The most recent official statistics show for the United Kingdom, in 2023/24, 7.5m individuals lived in food insecure households. The rate is unchanged on 2022/23 but the total number of individuals living in food insecure households has increased by 300,000.
The most recent official statistics show for the United Kingdom, in 2023/24, 2.8m people, were living in households where a food bank has been used in the 12 months prior to the interview, up by 500,000 since 2022/23.
Asked by: Lee Anderson (Reform UK - Ashfield)
Question to the HM Treasury:
To ask the Chancellor of the Exchequer, what recent assessment she has made of the potential impact of rising household costs on working parents.
Answered by Lucy Rigby - Economic Secretary (HM Treasury)
The Government recognises that everyday costs remain too high for many households, including working parents. This is why, at the Budget, the Government took action to bear down on prices and help cut cost of living pressures by targeting everyday expenses.
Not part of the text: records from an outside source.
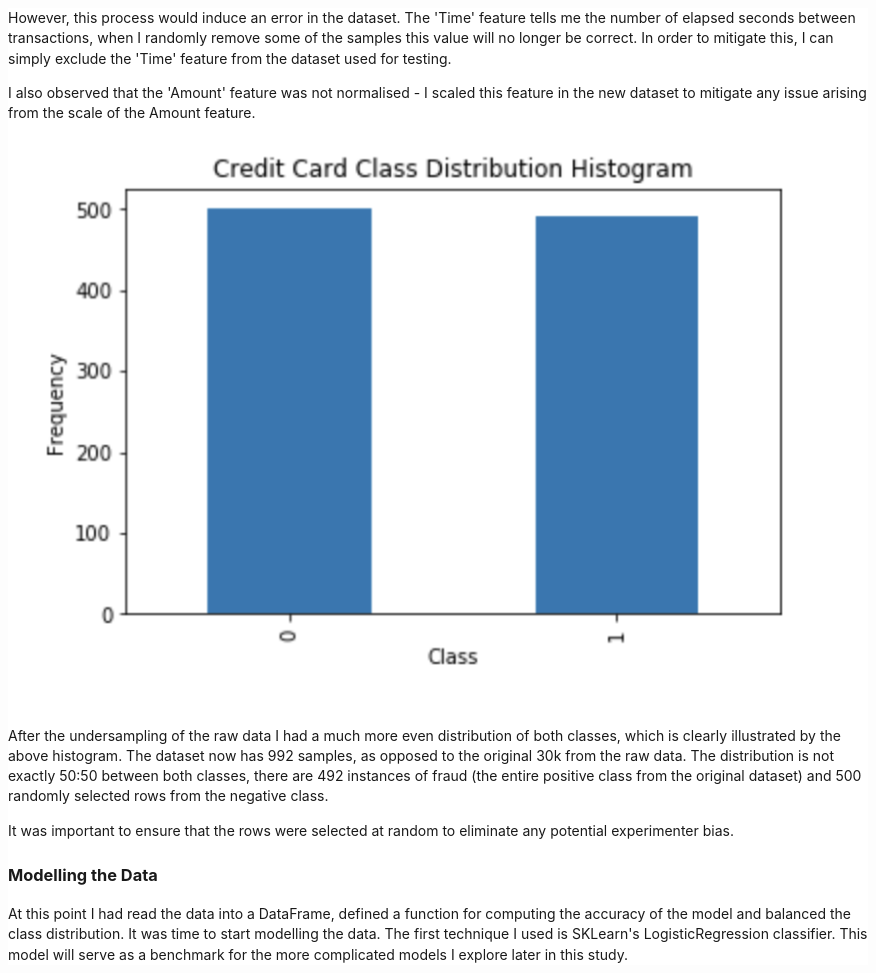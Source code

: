 However, this process would induce an error in the dataset. The 'Time' feature 
tells me the number of elapsed seconds between transactions, when I randomly remove some of the samples this value will no longer be correct. In order to mitigate this, I can simply exclude the 'Time' feature from the dataset used for testing.

I also observed that the 'Amount' feature was not normalised - I scaled this feature in the new dataset to mitigate any issue arising from the scale of the Amount feature.

![Balanced Histogram](./images/balancedhisto.png)

After the undersampling of the raw data I had a much more even distribution of both classes, which is clearly illustrated by the above histogram. The dataset now has 992 samples, as opposed to the original 30k from the raw data. The distribution is not exactly 50:50 between both classes, there are 492 instances of fraud (the entire positive class from the original dataset) and 500 randomly selected rows from the negative class.

It was important to ensure that the rows were selected at random to eliminate any potential experimenter bias.

### Modelling the Data

At this point I had read the data into a DataFrame, defined a function for computing the accuracy of the model and balanced the class distribution. It was time to start modelling the data. The first technique I used is SKLearn's LogisticRegression classifier. This model will serve as a benchmark for the more complicated models I explore later in this study.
This includes taking an average of £150 off household energy bills from April 2026, expanding the £150 Warm Home Discount to six million lower-income households, freezing regulated rail fares and NHS prescription fees for one year, and extending the 5p fuel duty cut until the end of August 2026.
The Government is also committed to making renting easier and more affordable. The Renters’ Rights Act 2025 will strengthen protections for private renters and help tenants challenge unreasonable rent increases.
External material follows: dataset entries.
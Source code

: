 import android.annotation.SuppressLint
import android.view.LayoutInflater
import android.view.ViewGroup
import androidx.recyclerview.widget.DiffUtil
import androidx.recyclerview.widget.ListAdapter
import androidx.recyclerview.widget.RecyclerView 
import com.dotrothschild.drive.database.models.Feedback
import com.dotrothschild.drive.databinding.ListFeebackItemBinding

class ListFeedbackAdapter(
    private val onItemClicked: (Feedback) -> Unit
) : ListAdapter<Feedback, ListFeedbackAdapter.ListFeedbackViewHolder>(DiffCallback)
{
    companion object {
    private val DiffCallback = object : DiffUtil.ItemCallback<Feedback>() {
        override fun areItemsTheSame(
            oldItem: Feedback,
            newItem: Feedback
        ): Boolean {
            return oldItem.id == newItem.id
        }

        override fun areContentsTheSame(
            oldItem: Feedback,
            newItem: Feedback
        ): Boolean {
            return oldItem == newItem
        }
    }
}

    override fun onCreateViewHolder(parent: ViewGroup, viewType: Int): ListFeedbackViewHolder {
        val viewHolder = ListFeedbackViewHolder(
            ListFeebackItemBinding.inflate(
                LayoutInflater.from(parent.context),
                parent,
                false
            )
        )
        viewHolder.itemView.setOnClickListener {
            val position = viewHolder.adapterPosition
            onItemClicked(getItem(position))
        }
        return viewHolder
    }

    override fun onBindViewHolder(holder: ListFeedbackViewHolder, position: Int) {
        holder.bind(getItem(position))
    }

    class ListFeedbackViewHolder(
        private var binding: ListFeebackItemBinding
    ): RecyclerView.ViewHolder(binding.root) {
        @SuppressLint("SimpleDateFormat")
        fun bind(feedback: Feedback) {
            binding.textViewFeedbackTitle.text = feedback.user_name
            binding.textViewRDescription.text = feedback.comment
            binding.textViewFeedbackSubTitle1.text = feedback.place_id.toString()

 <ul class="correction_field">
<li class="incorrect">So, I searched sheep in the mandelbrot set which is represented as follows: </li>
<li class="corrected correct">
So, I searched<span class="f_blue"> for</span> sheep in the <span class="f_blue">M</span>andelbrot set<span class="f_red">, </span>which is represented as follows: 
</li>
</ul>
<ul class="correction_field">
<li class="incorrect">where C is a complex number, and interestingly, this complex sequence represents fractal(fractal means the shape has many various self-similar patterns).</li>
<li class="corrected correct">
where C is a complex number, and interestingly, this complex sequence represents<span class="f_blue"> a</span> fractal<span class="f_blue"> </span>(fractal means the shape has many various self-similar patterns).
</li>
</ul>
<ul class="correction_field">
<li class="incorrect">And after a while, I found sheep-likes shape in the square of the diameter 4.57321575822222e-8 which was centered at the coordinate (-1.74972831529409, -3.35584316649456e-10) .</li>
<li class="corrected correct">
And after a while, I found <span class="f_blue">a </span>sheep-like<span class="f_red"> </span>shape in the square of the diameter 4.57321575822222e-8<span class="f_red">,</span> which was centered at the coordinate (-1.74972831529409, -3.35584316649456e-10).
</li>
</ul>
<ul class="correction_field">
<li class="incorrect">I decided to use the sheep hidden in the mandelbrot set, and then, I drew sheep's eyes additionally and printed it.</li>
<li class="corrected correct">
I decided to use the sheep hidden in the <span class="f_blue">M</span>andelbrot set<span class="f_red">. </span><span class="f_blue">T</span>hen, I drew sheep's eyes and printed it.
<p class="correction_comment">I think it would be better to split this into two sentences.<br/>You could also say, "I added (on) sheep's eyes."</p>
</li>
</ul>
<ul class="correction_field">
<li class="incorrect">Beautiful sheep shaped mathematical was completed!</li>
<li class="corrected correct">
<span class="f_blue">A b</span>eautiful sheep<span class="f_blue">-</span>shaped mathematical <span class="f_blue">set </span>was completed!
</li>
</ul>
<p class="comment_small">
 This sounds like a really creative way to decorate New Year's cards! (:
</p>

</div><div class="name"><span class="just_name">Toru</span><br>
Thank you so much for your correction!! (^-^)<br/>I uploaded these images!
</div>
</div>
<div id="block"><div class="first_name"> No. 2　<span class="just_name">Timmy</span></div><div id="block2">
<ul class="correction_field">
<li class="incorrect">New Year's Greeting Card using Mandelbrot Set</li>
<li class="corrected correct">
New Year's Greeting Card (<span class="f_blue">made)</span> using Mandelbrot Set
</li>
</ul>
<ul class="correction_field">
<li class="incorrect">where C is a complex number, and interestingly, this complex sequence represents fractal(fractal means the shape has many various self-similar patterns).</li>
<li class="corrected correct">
Alongside this, the Government is supporting working families by removing the two-child limit in Universal Credit, increasing the National Living Wage to £12.71 per hour from April 2026, extending the £3 bus cap to March 2027, expanding free breakfast clubs, widening free school meals eligibility, and increasing support with childcare costs through Universal Credit.
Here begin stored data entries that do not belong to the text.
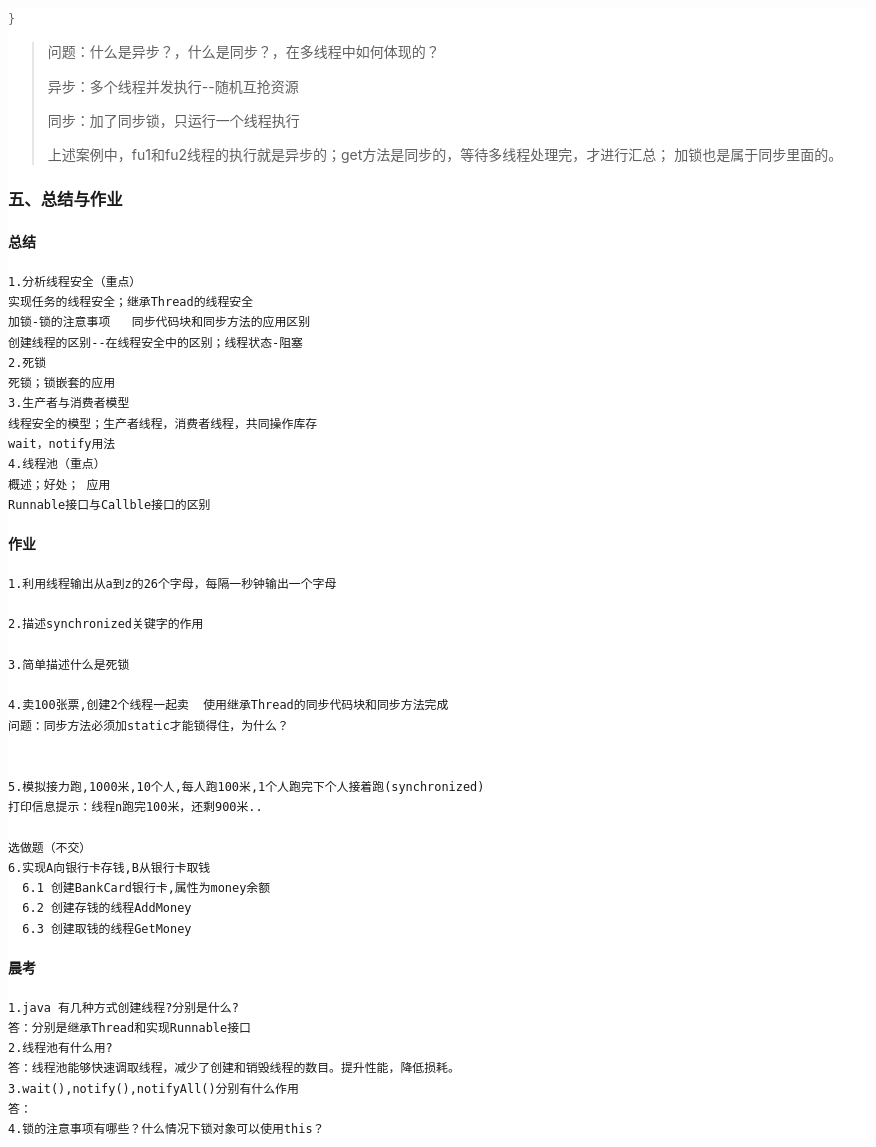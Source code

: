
 ```java
}
```

> 问题：什么是异步？，什么是同步？，在多线程中如何体现的？
>
> 异步：多个线程并发执行--随机互抢资源
>
> 同步：加了同步锁，只运行一个线程执行
>
> 上述案例中，fu1和fu2线程的执行就是异步的；get方法是同步的，等待多线程处理完，才进行汇总； 加锁也是属于同步里面的。

### 五、总结与作业

#### 总结

```
1.分析线程安全（重点）
实现任务的线程安全；继承Thread的线程安全
加锁-锁的注意事项   同步代码块和同步方法的应用区别
创建线程的区别--在线程安全中的区别；线程状态-阻塞
2.死锁
死锁；锁嵌套的应用
3.生产者与消费者模型
线程安全的模型；生产者线程，消费者线程，共同操作库存
wait，notify用法
4.线程池（重点）
概述；好处； 应用
Runnable接口与Callble接口的区别
```

#### 作业

```
1.利用线程输出从a到z的26个字母，每隔一秒钟输出一个字母

2.描述synchronized关键字的作用

3.简单描述什么是死锁

4.卖100张票,创建2个线程一起卖  使用继承Thread的同步代码块和同步方法完成
问题：同步方法必须加static才能锁得住，为什么？


5.模拟接力跑,1000米,10个人,每人跑100米,1个人跑完下个人接着跑(synchronized)
打印信息提示：线程n跑完100米，还剩900米..

选做题（不交）
6.实现A向银行卡存钱,B从银行卡取钱 
  6.1 创建BankCard银行卡,属性为money余额
  6.2 创建存钱的线程AddMoney
  6.3 创建取钱的线程GetMoney
```

<h4>晨考</h4>

```
1.java 有几种方式创建线程?分别是什么?
答：分别是继承Thread和实现Runnable接口
2.线程池有什么用?
答：线程池能够快速调取线程，减少了创建和销毁线程的数目。提升性能，降低损耗。
3.wait(),notify(),notifyAll()分别有什么作用
答：
4.锁的注意事项有哪些？什么情况下锁对象可以使用this？
```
The Bank of England has cut Bank Rate six times since the election as inflationary pressures have eased, helping to reduce borrowing costs for households.
Asked by: Lee Anderson (Reform UK - Ashfield)
Question to the HM Treasury:
To ask the Chancellor of the Exchequer, what steps she is taking to support working parents with rising household costs.
Answered by Lucy Rigby - Economic Secretary (HM Treasury)
The Government recognises that everyday costs remain too high for many households, including working parents. This is why, at the Budget, the Government took action to bear down on prices and help cut cost of living pressures by targeting everyday expenses.
This includes taking an average of £150 off household energy bills from April 2026, expanding the £150 Warm Home Discount to six million lower-income households, freezing regulated rail fares and NHS prescription fees for one year, and extending the 5p fuel duty cut until the end of August 2026.
The Government is also committed to making renting easier and more affordable. The Renters’ Rights Act 2025 will strengthen protections for private renters and help tenants challenge unreasonable rent increases.
Alongside this, the Government is supporting working families by removing the two-child limit in Universal Credit, increasing the National Living Wage to £12.71 per hour from April 2026, extending the £3 bus cap to March 2027, expanding free breakfast clubs, widening free school meals eligibility, and increasing support with childcare costs through Universal Credit.
The Bank of England has cut Bank Rate six times since the election as inflationary pressures have eased, helping to reduce borrowing costs for households.